» Your objective:
Copy out each line from the material where the word "simulation" is found.

» Stored data:

◆ ◆ ◆ ◆ ◆

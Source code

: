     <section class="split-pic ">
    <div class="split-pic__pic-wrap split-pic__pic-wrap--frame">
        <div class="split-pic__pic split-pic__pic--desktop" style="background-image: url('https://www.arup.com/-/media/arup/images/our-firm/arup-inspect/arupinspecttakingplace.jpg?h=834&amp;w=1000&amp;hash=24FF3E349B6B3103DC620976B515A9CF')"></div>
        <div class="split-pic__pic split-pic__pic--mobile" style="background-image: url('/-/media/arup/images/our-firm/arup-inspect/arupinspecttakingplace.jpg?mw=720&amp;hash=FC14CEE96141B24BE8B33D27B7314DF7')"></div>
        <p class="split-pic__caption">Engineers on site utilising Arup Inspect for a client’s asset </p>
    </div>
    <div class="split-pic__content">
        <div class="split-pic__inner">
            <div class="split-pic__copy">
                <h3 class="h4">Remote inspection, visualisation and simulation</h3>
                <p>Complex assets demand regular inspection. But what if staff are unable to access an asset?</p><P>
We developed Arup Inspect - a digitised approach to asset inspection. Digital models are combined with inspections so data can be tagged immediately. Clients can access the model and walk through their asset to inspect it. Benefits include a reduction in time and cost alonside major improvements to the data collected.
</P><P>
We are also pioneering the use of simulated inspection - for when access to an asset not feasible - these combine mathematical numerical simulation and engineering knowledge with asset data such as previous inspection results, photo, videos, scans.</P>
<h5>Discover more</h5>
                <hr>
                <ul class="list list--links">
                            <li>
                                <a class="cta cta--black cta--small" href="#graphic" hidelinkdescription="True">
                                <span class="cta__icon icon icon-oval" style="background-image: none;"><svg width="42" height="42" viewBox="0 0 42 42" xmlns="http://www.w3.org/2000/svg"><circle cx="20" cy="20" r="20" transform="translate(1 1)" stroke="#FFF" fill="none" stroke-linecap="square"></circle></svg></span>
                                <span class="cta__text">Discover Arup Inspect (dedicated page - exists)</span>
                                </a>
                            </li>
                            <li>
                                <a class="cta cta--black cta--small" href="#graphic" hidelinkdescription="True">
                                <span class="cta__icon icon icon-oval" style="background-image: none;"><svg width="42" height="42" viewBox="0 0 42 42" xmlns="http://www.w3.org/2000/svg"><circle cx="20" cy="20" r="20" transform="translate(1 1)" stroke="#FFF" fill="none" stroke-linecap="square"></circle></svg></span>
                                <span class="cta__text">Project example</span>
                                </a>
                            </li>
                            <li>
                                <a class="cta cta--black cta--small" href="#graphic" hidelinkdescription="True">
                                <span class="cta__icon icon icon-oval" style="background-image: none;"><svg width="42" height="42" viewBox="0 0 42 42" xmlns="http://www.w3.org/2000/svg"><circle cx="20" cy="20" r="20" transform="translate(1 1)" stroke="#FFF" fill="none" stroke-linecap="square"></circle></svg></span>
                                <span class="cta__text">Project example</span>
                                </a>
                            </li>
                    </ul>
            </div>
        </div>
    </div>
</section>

◆ ◆ ◆ ◆ ◆

» Output for this task:
                <h3 class="h4">Remote inspection, visualisation and simulation</h3>
We are also pioneering the use of simulated inspection - for when access to an asset not feasible - these combine mathematical numerical simulation and engineering knowledge with asset data such as previous inspection results, photo, videos, scans.</P>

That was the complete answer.